Berbeda dengan kebanyakan motivator, karena saya juga bukan motivator, saya akhirnya sampai pada kesadaran bahwa “menjadi nomor satu itu tidak penting”. Seharusnya, saya menyadari ini sejak SMP. Dimana saat itu saya yang merupakan salah satu siswa terbaik di kabupaten saya, hijrah ke ibukota dan masuk ke SMP terbaik di negeri ini. NEM (Nilai Ebtanas Murni) saya yang terbaik kedua di sekolah dan salah satu yang terbaik di kabupaten jadi nomor tiga dari bawah di SMP itu. Saya nyaris tidak diterima dan hanya terpaut tiga nomor dari cadangan. Dahsyat kan? Saya shock berat saat itu, cuma tidak menyadarinya saja.
Saat akhirnya berhasil masuk di sana, otak saya nyaris tidak ada apa-apanya. Saya cuma mampu menjadi ranking 5 di semester pertama, setelah itu amblas ke bawah hingga belasan. Dulu, sekolah memang masih memakai sistem peringkat terpusat. Jadi, hanya ada 1 ranking 1 di setiap kelas. Berbeda dengan sistem sekolah plus zaman sekarang yang memiliki ranking untuk setiap kompetensi sehingga ada banyak juara. Atau malah sama sekali tak ada ranking dan diganti dengan sistem penghargaan lain.

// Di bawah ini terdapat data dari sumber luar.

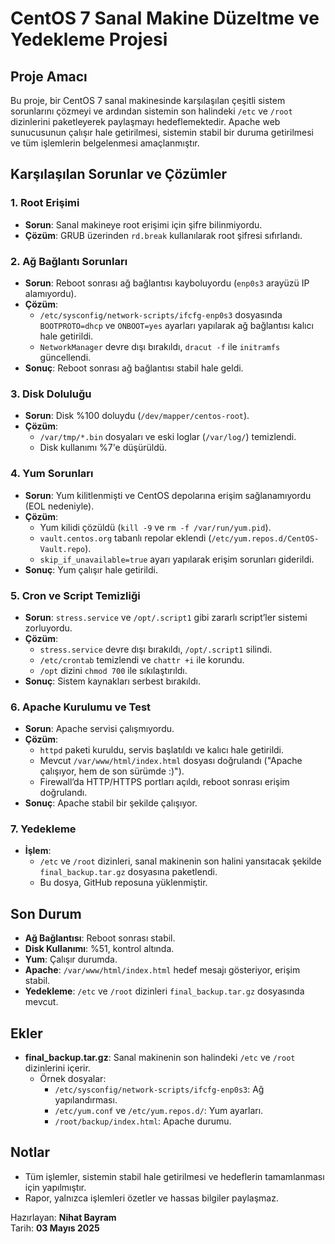 # CentOS 7 Sanal Makine Düzeltme ve Yedekleme Projesi

## Proje Amacı
Bu proje, bir CentOS 7 sanal makinesinde karşılaşılan çeşitli sistem sorunlarını çözmeyi ve ardından sistemin son halindeki `/etc` ve `/root` dizinlerini paketleyerek paylaşmayı hedeflemektedir. Apache web sunucusunun çalışır hale getirilmesi, sistemin stabil bir duruma getirilmesi ve tüm işlemlerin belgelenmesi amaçlanmıştır.

## Karşılaşılan Sorunlar ve Çözümler

### 1. Root Erişimi
- **Sorun**: Sanal makineye root erişimi için şifre bilinmiyordu.
- **Çözüm**: GRUB üzerinden `rd.break` kullanılarak root şifresi sıfırlandı.

### 2. Ağ Bağlantı Sorunları
- **Sorun**: Reboot sonrası ağ bağlantısı kayboluyordu (`enp0s3` arayüzü IP alamıyordu).
- **Çözüm**: 
  - `/etc/sysconfig/network-scripts/ifcfg-enp0s3` dosyasında `BOOTPROTO=dhcp` ve `ONBOOT=yes` ayarları yapılarak ağ bağlantısı kalıcı hale getirildi.
  - `NetworkManager` devre dışı bırakıldı, `dracut -f` ile `initramfs` güncellendi.
- **Sonuç**: Reboot sonrası ağ bağlantısı stabil hale geldi.

### 3. Disk Doluluğu
- **Sorun**: Disk %100 doluydu (`/dev/mapper/centos-root`).
- **Çözüm**:
  - `/var/tmp/*.bin` dosyaları ve eski loglar (`/var/log/`) temizlendi.
  - Disk kullanımı %7'e düşürüldü.

### 4. Yum Sorunları
- **Sorun**: Yum kilitlenmişti ve CentOS depolarına erişim sağlanamıyordu (EOL nedeniyle).
- **Çözüm**:
  - Yum kilidi çözüldü (`kill -9` ve `rm -f /var/run/yum.pid`).
  - `vault.centos.org` tabanlı repolar eklendi (`/etc/yum.repos.d/CentOS-Vault.repo`).
  - `skip_if_unavailable=true` ayarı yapılarak erişim sorunları giderildi.
- **Sonuç**: Yum çalışır hale getirildi.

### 5. Cron ve Script Temizliği
- **Sorun**: `stress.service` ve `/opt/.script1` gibi zararlı script’ler sistemi zorluyordu.
- **Çözüm**:
  - `stress.service` devre dışı bırakıldı, `/opt/.script1` silindi.
  - `/etc/crontab` temizlendi ve `chattr +i` ile korundu.
  - `/opt` dizini `chmod 700` ile sıkılaştırıldı.
- **Sonuç**: Sistem kaynakları serbest bırakıldı.

### 6. Apache Kurulumu ve Test
- **Sorun**: Apache servisi çalışmıyordu.
- **Çözüm**:
  - `httpd` paketi kuruldu, servis başlatıldı ve kalıcı hale getirildi.
  - Mevcut `/var/www/html/index.html` dosyası doğrulandı ("Apache çalışıyor, hem de son sürümde :)").
  - Firewall’da HTTP/HTTPS portları açıldı, reboot sonrası erişim doğrulandı.
- **Sonuç**: Apache stabil bir şekilde çalışıyor.

### 7. Yedekleme
- **İşlem**:
  - `/etc` ve `/root` dizinleri, sanal makinenin son halini yansıtacak şekilde `final_backup.tar.gz` dosyasına paketlendi.
  - Bu dosya, GitHub reposuna yüklenmiştir.

## Son Durum
- **Ağ Bağlantısı**: Reboot sonrası stabil.
- **Disk Kullanımı**: %51, kontrol altında.
- **Yum**: Çalışır durumda.
- **Apache**: `/var/www/html/index.html` hedef mesajı gösteriyor, erişim stabil.
- **Yedekleme**: `/etc` ve `/root` dizinleri `final_backup.tar.gz` dosyasında mevcut.

## Ekler
- **final_backup.tar.gz**: Sanal makinenin son halindeki `/etc` ve `/root` dizinlerini içerir.
  - Örnek dosyalar:
    - `/etc/sysconfig/network-scripts/ifcfg-enp0s3`: Ağ yapılandırması.
    - `/etc/yum.conf` ve `/etc/yum.repos.d/`: Yum ayarları.
    - `/root/backup/index.html`: Apache durumu.

## Notlar
- Tüm işlemler, sistemin stabil hale getirilmesi ve hedeflerin tamamlanması için yapılmıştır.
- Rapor, yalnızca işlemleri özetler ve hassas bilgiler paylaşmaz.

Hazırlayan: **Nihat Bayram**  
Tarih: **03 Mayıs 2025**
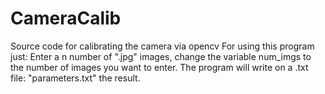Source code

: # CameraCalib
Source code for calibrating the camera via opencv
For using this program just:
Enter a n number of ".jpg" images, change the variable num_imgs to the number of images you want to enter.
The program will write on a .txt file: "parameters.txt" the result.
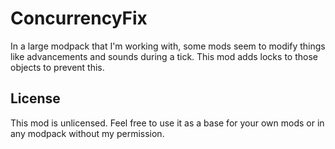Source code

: # ConcurrencyFix

In a large modpack that I'm working with, some mods seem to modify things like advancements and sounds during a tick. This mod adds locks to those objects to prevent this.

## License

This mod is unlicensed. Feel free to use it as a base for your own mods or in any modpack without my permission.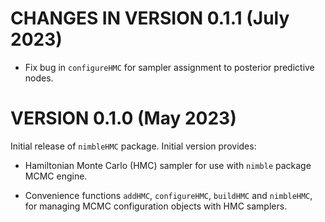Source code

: #                            CHANGES IN VERSION 0.1.1 (July 2023)

- Fix bug in `configureHMC` for sampler assignment to posterior predictive nodes.

#                            VERSION 0.1.0 (May 2023)

Initial release of `nimbleHMC` package.  Initial version provides:

- Hamiltonian Monte Carlo (HMC) sampler for use with `nimble` package MCMC engine.

- Convenience functions `addHMC`, `configureHMC`, `buildHMC` and `nimbleHMC`, for managing MCMC configuration objects with HMC samplers.
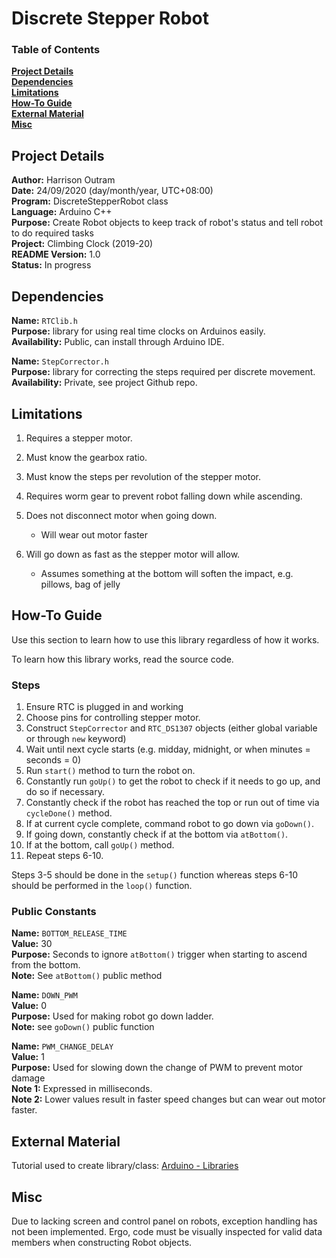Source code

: # Discrete Stepper Robot

### Table of Contents

**[Project Details](#project-details)**<br>
**[Dependencies](#dependencies)**<br>
**[Limitations](#limitations)**<br>
**[How-To Guide](#how-to-guide)**<br>
**[External Material](#external-material)**<br>
**[Misc](#misc)**<br>

## Project Details

**Author:** Harrison Outram<br>
**Date:** 24/09/2020 (day/month/year, UTC+08:00)<br>
**Program:** DiscreteStepperRobot class<br>
**Language:** Arduino C++<br>
**Purpose:** Create Robot objects to keep track of robot's status and tell robot to do required tasks<br>
**Project:** Climbing Clock (2019-20)<br>
**README Version:** 1.0<br>
**Status:** In progress

## Dependencies

**Name:** `RTClib.h`<br>
**Purpose:** library for using real time clocks on Arduinos easily.<br>
**Availability:** Public, can install through Arduino IDE.

**Name:** `StepCorrector.h`<br>
**Purpose:** library for correcting the steps required per discrete movement.<br>
**Availability:** Private, see project Github repo.

## Limitations

1. Requires a stepper motor.
2. Must know the gearbox ratio.
3. Must know the steps per revolution of the stepper motor.
4. Requires worm gear to prevent robot falling down while ascending.
4. Does not disconnect motor when going down.

   * Will wear out motor faster

5. Will go down as fast as the stepper motor will allow.
   
   * Assumes something at the bottom will soften the impact, e.g. pillows, bag of jelly

## How-To Guide

Use this section to learn how to use this library regardless of how it works.

To learn how this library works, read the source code.

### Steps

1. Ensure RTC is plugged in and working
2. Choose pins for controlling stepper motor.
3. Construct `StepCorrector` and `RTC_DS1307` objects (either global variable or through `new` keyword)
4. Wait until next cycle starts (e.g. midday, midnight, or when minutes = seconds = 0)
5. Run `start()` method to turn the robot on.
6. Constantly run `goUp()` to get the robot to check if it needs to go up, and do so if necessary.
7. Constantly check if the robot has reached the top or run out of time via `cycleDone()` method.
8. If at current cycle complete, command robot to go down via `goDown()`.
9. If going down, constantly check if at the bottom via `atBottom()`.
10. If at the bottom, call `goUp()` method.
11. Repeat steps 6-10.

Steps 3-5 should be done in the `setup()` function whereas steps 6-10 should be performed in the `loop()` function.

### Public Constants

**Name:** `BOTTOM_RELEASE_TIME`<br>
**Value:** 30<br>
**Purpose:** Seconds to ignore `atBottom()` trigger when starting to ascend from the bottom.<br>
**Note:** See `atBottom()` public method

**Name:** `DOWN_PWM`<br>
**Value:** 0<br>
**Purpose:** Used for making robot go down ladder.<br>
**Note:** see `goDown()` public function

**Name:** `PWM_CHANGE_DELAY`<br>
**Value:** 1<br>
**Purpose:** Used for slowing down the change of PWM to prevent motor damage<br>
**Note 1:** Expressed in milliseconds.<br>
**Note 2:** Lower values result in faster speed changes but can wear out motor faster.<br>

## External Material

Tutorial used to create library/class: [Arduino - Libraries](https://www.arduino.cc/en/Hacking/LibraryTutorial)

## Misc

Due to lacking screen and control panel on robots, exception handling has not been implemented.
Ergo, code must be visually inspected for valid data members when constructing Robot objects.
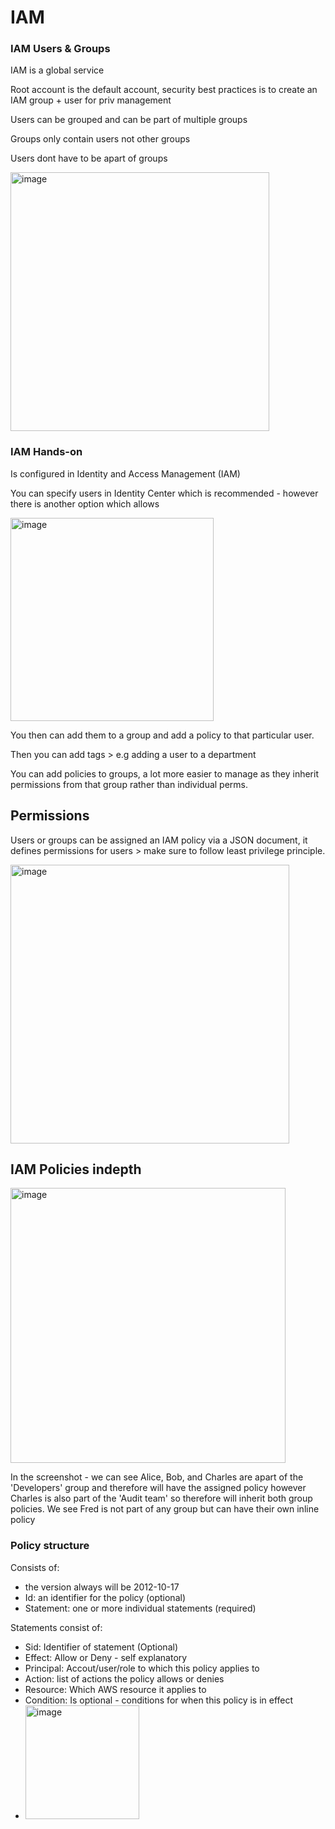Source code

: # IAM

### IAM Users & Groups

IAM is a global service

Root account is the default account, security best practices is to create an IAM group + user for priv management

Users can be grouped and can be part of multiple groups

Groups only contain users not other groups

Users dont have to be apart of groups

<img width="414" alt="image" src="https://github.com/UpheldSmile/Virtual-Network/assets/49825639/6ad31eb7-8d51-4745-b79e-8a7fe898bb5f">

### IAM Hands-on

Is configured in Identity and Access Management (IAM)

You can specify users in Identity Center which is recommended - however there is another option which allows

<img width="325" alt="image" src="https://github.com/UpheldSmile/Virtual-Network/assets/49825639/da5c1b5a-f0e7-42a8-bdc5-7d99ec4e08e8">

You then can add them to a group and add a policy to that particular user.

Then you can add tags > e.g adding a user to a department

You can add policies to groups, a lot more easier to manage as they inherit permissions from that group rather than individual perms.

## Permissions

Users or groups can be assigned an IAM policy via a JSON document, it defines permissions for users > make sure to follow least privilege principle.

<img width="446" alt="image" src="https://github.com/UpheldSmile/Virtual-Network/assets/49825639/936d2a8f-7c40-45dd-970d-183b2ff94ca3">

## IAM Policies indepth

<img width="440" alt="image" src="https://github.com/UpheldSmile/Virtual-Network/assets/49825639/8d086bd6-ed1c-4e2f-a84b-33a7adba1c30">

In the screenshot - we can see Alice, Bob, and Charles are apart of the 'Developers' group and therefore will have the assigned policy however Charles is also part of the 'Audit team' so therefore will inherit both group policies. We see Fred is not part of any group but can have their own inline policy

### Policy structure

Consists of:
- the version always will be 2012-10-17
- Id: an identifier for the policy (optional)
- Statement: one or more individual statements (required)

Statements consist of:
- Sid: Identifier of statement (Optional)
- Effect: Allow or Deny - self explanatory
- Principal: Accout/user/role to which this policy applies to
- Action: list of actions the policy allows or denies
- Resource: Which AWS resource it applies to
- Condition: Is optional - conditions for when this policy is in effect
- <img width="182" alt="image" src="https://github.com/UpheldSmile/Virtual-Network/assets/49825639/920bbed3-655f-4f63-a139-49b824eaa0c8">


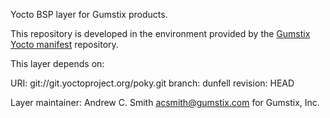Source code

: Yocto BSP layer for Gumstix products. 

This repository is developed in the environment provided by the
[Gumstix Yocto manifest][yocto-manifest] repository.

[yocto-manifest]: https://github.com/gumstix/yocto-manifest

This layer depends on:

URI: git://git.yoctoproject.org/poky.git
branch: dunfell
revision: HEAD

Layer maintainer: 
Andrew C. Smith <acsmith@gumstix.com> for Gumstix, Inc.
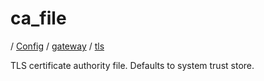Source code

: # ca_file

/ [Config](../../../index.md) / [gateway](../../index.md) / [tls](../index.md) 

TLS certificate authority file. Defaults to system trust store.

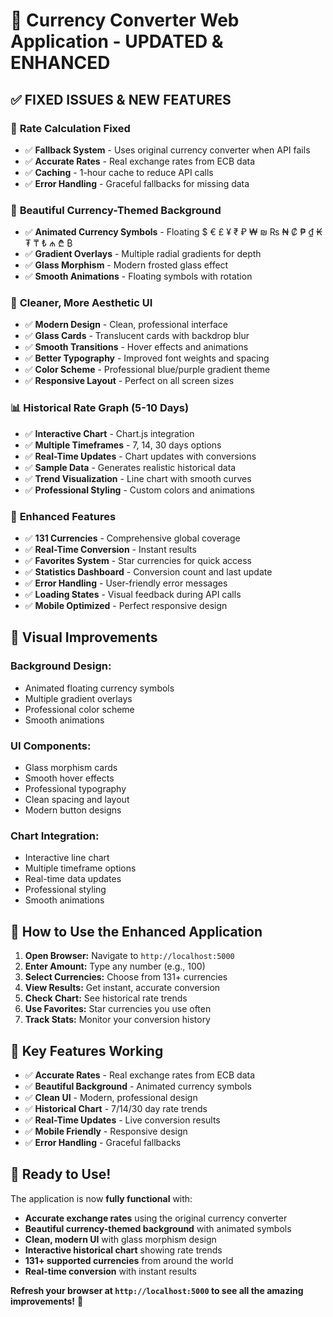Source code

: # 🎉 Currency Converter Web Application - UPDATED & ENHANCED

## ✅ **FIXED ISSUES & NEW FEATURES**

### 🔧 **Rate Calculation Fixed**
- ✅ **Fallback System** - Uses original currency converter when API fails
- ✅ **Accurate Rates** - Real exchange rates from ECB data
- ✅ **Caching** - 1-hour cache to reduce API calls
- ✅ **Error Handling** - Graceful fallbacks for missing data

### 🎨 **Beautiful Currency-Themed Background**
- ✅ **Animated Currency Symbols** - Floating $ € £ ¥ ₹ ₽ ₩ ₪ ₨ ₦ ₡ ₱ ₫ ₭ ₮ ₸ ₺ ₼ ₾ ₿
- ✅ **Gradient Overlays** - Multiple radial gradients for depth
- ✅ **Glass Morphism** - Modern frosted glass effect
- ✅ **Smooth Animations** - Floating symbols with rotation

### 🎯 **Cleaner, More Aesthetic UI**
- ✅ **Modern Design** - Clean, professional interface
- ✅ **Glass Cards** - Translucent cards with backdrop blur
- ✅ **Smooth Transitions** - Hover effects and animations
- ✅ **Better Typography** - Improved font weights and spacing
- ✅ **Color Scheme** - Professional blue/purple gradient theme
- ✅ **Responsive Layout** - Perfect on all screen sizes

### 📊 **Historical Rate Graph (5-10 Days)**
- ✅ **Interactive Chart** - Chart.js integration
- ✅ **Multiple Timeframes** - 7, 14, 30 days options
- ✅ **Real-Time Updates** - Chart updates with conversions
- ✅ **Sample Data** - Generates realistic historical data
- ✅ **Trend Visualization** - Line chart with smooth curves
- ✅ **Professional Styling** - Custom colors and animations

### 🚀 **Enhanced Features**
- ✅ **131 Currencies** - Comprehensive global coverage
- ✅ **Real-Time Conversion** - Instant results
- ✅ **Favorites System** - Star currencies for quick access
- ✅ **Statistics Dashboard** - Conversion count and last update
- ✅ **Error Handling** - User-friendly error messages
- ✅ **Loading States** - Visual feedback during API calls
- ✅ **Mobile Optimized** - Perfect responsive design

## 🌟 **Visual Improvements**

### **Background Design:**
- Animated floating currency symbols
- Multiple gradient overlays
- Professional color scheme
- Smooth animations

### **UI Components:**
- Glass morphism cards
- Smooth hover effects
- Professional typography
- Clean spacing and layout
- Modern button designs

### **Chart Integration:**
- Interactive line chart
- Multiple timeframe options
- Real-time data updates
- Professional styling
- Smooth animations

## 📱 **How to Use the Enhanced Application**

1. **Open Browser:** Navigate to `http://localhost:5000`
2. **Enter Amount:** Type any number (e.g., 100)
3. **Select Currencies:** Choose from 131+ currencies
4. **View Results:** Get instant, accurate conversion
5. **Check Chart:** See historical rate trends
6. **Use Favorites:** Star currencies you use often
7. **Track Stats:** Monitor your conversion history

## 🎯 **Key Features Working**

- ✅ **Accurate Rates** - Real exchange rates from ECB data
- ✅ **Beautiful Background** - Animated currency symbols
- ✅ **Clean UI** - Modern, professional design
- ✅ **Historical Chart** - 7/14/30 day rate trends
- ✅ **Real-Time Updates** - Live conversion results
- ✅ **Mobile Friendly** - Responsive design
- ✅ **Error Handling** - Graceful fallbacks

## 🚀 **Ready to Use!**

The application is now **fully functional** with:
- **Accurate exchange rates** using the original currency converter
- **Beautiful currency-themed background** with animated symbols
- **Clean, modern UI** with glass morphism design
- **Interactive historical chart** showing rate trends
- **131+ supported currencies** from around the world
- **Real-time conversion** with instant results

**Refresh your browser at `http://localhost:5000` to see all the amazing improvements!** 🎉
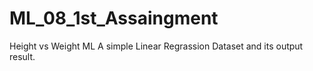 # ML_08_1st_Assaingment
Height vs Weight ML
A simple Linear Regrassion Dataset and its output result.
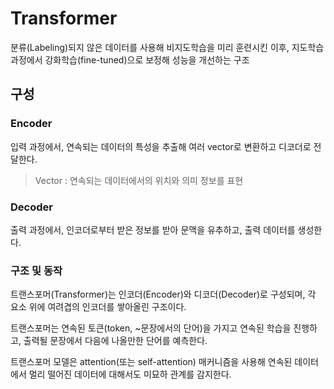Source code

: # Transformer

분류(Labeling)되지 않은 데이터를 사용해 비지도학습을 미리 훈련시킨 이후, 지도학습 과정에서 강화학습(fine-tuned)으로 보정해 성능을 개선하는 구조

## 구성

### Encoder

입력 과정에서, 연속되는 데이터의 특성을 추출해 여러 vector로 변환하고 디코더로 전달한다.
> Vector : 연속되는 데이터에서의 위치와 의미 정보를 표현

### Decoder

출력 과정에서, 인코더로부터 받은 정보를 받아 문맥을 유추하고, 출력 데이터를 생성한다.

### 구조 및 동작

트랜스포머(Transformer)는 인코더(Encoder)와 디코더(Decoder)로 구성되며, 각 요소 위에 여려겹의 인코더를 쌓아올린 구조이다.

트랜스포머는 연속된 토큰(token, ~문장에서의 단어)을 가지고 연속된 학습을 진행하고, 출력될 문장에서 다음에 나올만한 단어를 예측한다.

트랜스포머 모델은 attention(또는 self-attention) 매커니즘을 사용해 연속된 데이터에서 멀리 떨어진 데이터에 대해서도 미묘하 관계를 감지한다.


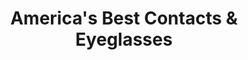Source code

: ---
title: "America's Best Contacts & Eyeglasses"
url: /algonquin/americas-best-contacts-und-eyeglasses/
shop: Optiker
---
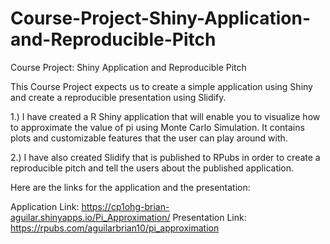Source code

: # Course-Project-Shiny-Application-and-Reproducible-Pitch
Course Project: Shiny Application and Reproducible Pitch

This Course Project expects us to create a simple application using Shiny and create a reproducible presentation using Slidify.

1.) I have created a R Shiny application that will enable you to visualize how to approximate the value of pi using Monte Carlo Simulation. It contains plots and customizable features that the user can play around with. 

2.) I have also created Slidify that is published to RPubs in order to create a reproducible pitch and tell the users about the published application.

Here are the links for the application and the presentation:

Application Link: https://cp1ohg-brian-aguilar.shinyapps.io/Pi_Approximation/
Presentation Link: https://rpubs.com/aguilarbrian10/pi_approximation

Maka, prestasi akademik saya menurun. Meski ada faktor luar, dan sebenarnya itu menurut psikolog lebih besar, tapi saya memilih mengambil tanggung-jawab kepada diri sendiri. Itu karena saya tidak konsisten dalam belajar. Apalagi ditambah posisi orangtua saya yang berkecukupan, saya merasa tidak perlu mengejar beasiswa. Barulah pada saat S-2 saya berupaya mencari beasiswa. Padahal, saya seharusnya sadar bahwa saya tak bisa lagi jadi nomor satu di bidang akademik. Dan untuk mengatasinya, seharusnya saya berbuat sesuatu dan bukannya menghindari tantangan.
Ketololan saya terus berlanjut dengan berupaya menjadi nomor satu di semua bidang yang saya masuki. Tapi kini tidak lagi. Saya malah mundur dari beberapa hal, memberi ruang orang lain untuk maju. Dulu, mengalahkan orang lain terasa nikmat. Tapi saya baru menyadari makna “menang tanpo ngasorake” yang dulu sering diucapkan Pak Harto. Artinya adalah “menang tanpa merendahkan”.
Saya ini sombong, jadi mudah merendahkan orang lain. Saya juga congkak, jadi merasa diri harus jadi nomor satu.
Sekarang, semua tak penting lagi. Saya cuma ingin menjadi “saya yang terbaik”. Mendedikasikan 24 jam waktu hidup saya bagi perbaikan diri terus menerus (bahasa Jepangnya “kaizen”) dan berupaya membantu orang lain sebisa saya. Melayani mereka yang mencintai saya dengan tulus, termasuk orangtua dan keluarga yang selama ini seringkali saya abaikan atas nama kesibukan. Berbuat baik kepada mereka yang sudah berbuat baik kepada saya. Dan sekuat tenaga tetap berupaya berbuat baik kepada mereka yang jahat kepada saya. Karena saya akhirnya sadar, dikenang sebagai “orang baik” saat mati jauh lebih penting daripada “si nomor satu yang pongah”.